End-Time Believers See Prophecies Fulfilled in Iraq

    Ever since Jesus Christ said that only God knows the hour or day of the Second Coming, preachers and self-appointed doomsayers have been trying to predict when it will happen -- and watching the sun rise on yet another generation. Even those who chastise date-setters often say, "God's final judgment is coming soon -- probably in our lifetime -- so get ready."

    In recent weeks, prophecy interpreters have been citing a new reason they believe the end is coming: the impending U.S. war against Iraq. Anxious discussions have arisen on prophecy Web sites, in Bible study groups and churches, and at such gatherings as last month's 20th International Prophecy Conference in Tampa, Fla. Its title: "Shaking of Nations: Living in Perilous Times."

    Many see evidence of Iraq's significance in end-time scenarios in key passages of the apocalyptic book of Revelation. Chapter 16, which includes the only mention of Armageddon in the Bible, includes a reference to the Euphrates River, which runs through modern-day Iraq.

    "The sixth angel poured out his bowl on the great river Euphrates, and its water was dried up to prepare the way for the kings from the East," writes John -- possibly the apostle -- of a container of God's anger emptied on the ancient land of Babylon, now Iraq. The kings will move their armies through the Euphrates valley en route to Har Megiddo (Armageddon) in northern Israel.

    The Euphrates appears a second time, with one of seven angels whose trumpets warn that the final judgment is near.

    "Release the four angels who are bound at the great river Euphrates," a voice commands the sixth angel of God, whose compliance unleashes agents of death who "had been kept ready for this very hour and day and month and year and were released to kill a third of mankind."

    Then comes the clincher.
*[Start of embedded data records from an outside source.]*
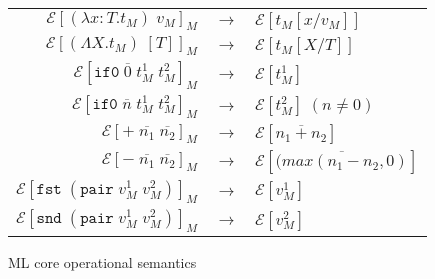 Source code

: \begin{figure}
\onehalfspacing
\begin{center}
\begin{tabular}{rcl}
$\mathscr{E}[(\lambda x:T.t_{M})\;v_{M}]_{M}$ & $\rightarrow$ & $\mathscr{E}[t_{M}[x/v_{M}]]$ \\
$\mathscr{E}[(\Lambda X.t_{M})\;[T]]_{M}$ & $\rightarrow$ & $\mathscr{E}[t_{M}[X/T]]$ \\
$\mathscr{E}[\mathtt{if0}\;\overline{0}\;t_{M}^{1}\;t_{M}^{2}]_{M}$ & $\rightarrow$ & $\mathscr{E}[t_{M}^{1}]$ \\
$\mathscr{E}[\mathtt{if0}\;\overline{n}\;t_{M}^{1}\;t_{M}^{2}]_{M}$ & $\rightarrow$ & $\mathscr{E}[t_{M}^{2}]\;(n\neq0)$ \\
$\mathscr{E}[+\;\overline{n_{1}}\;\overline{n_{2}}]_{M}$ & $\rightarrow$ & $\mathscr{E}[\overline{n_{1}+n_{2}}]$ \\
$\mathscr{E}[-\;\overline{n_{1}}\;\overline{n_{2}}]_{M}$ & $\rightarrow$ & $\mathscr{E}[\overline{(max(n_{1}-n_{2},0)}]$ \\
$\mathscr{E}[\mathtt{fst}\;(\mathtt{pair}\;v_{M}^{1}\;v_{M}^{2})]_{M}$ & $\rightarrow$ & $\mathscr{E}[v_{M}^{1}]$ \\
$\mathscr{E}[\mathtt{snd}\;(\mathtt{pair}\;v_{M}^{1}\;v_{M}^{2})]_{M}$ & $\rightarrow$ & $\mathscr{E}[v_{M}^{2}]$
\end{tabular}
\end{center}
\caption{ML core operational semantics}
\label{fig:mcos}
\end{figure}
In Chapter 9, Verse 11 -- yes, that's 9:11 -- John says the leader of an army of locusts released to fight humans is named Abaddon in Hebrew, Apollyon in Greek. Both mean Destroyer, one of several meanings for the name Saddam.

    "Iraq fits like hand in glove," Irvin Baxter, founder of Endtime magazine and pastor of Oak Park Church in Richmond, Ind., said of the world-ending role he expects the country to play if U.S.-led forces invade Iraq.

    Baxter, a lifelong student of Old and New Testament prophecies, said casualties will be tremendous, not only of combatants in Iraq but of people in neighboring countries hit by retaliatory missiles of mass destruction and Americans who fall victim to terrorists armed with portable nuclear weapons.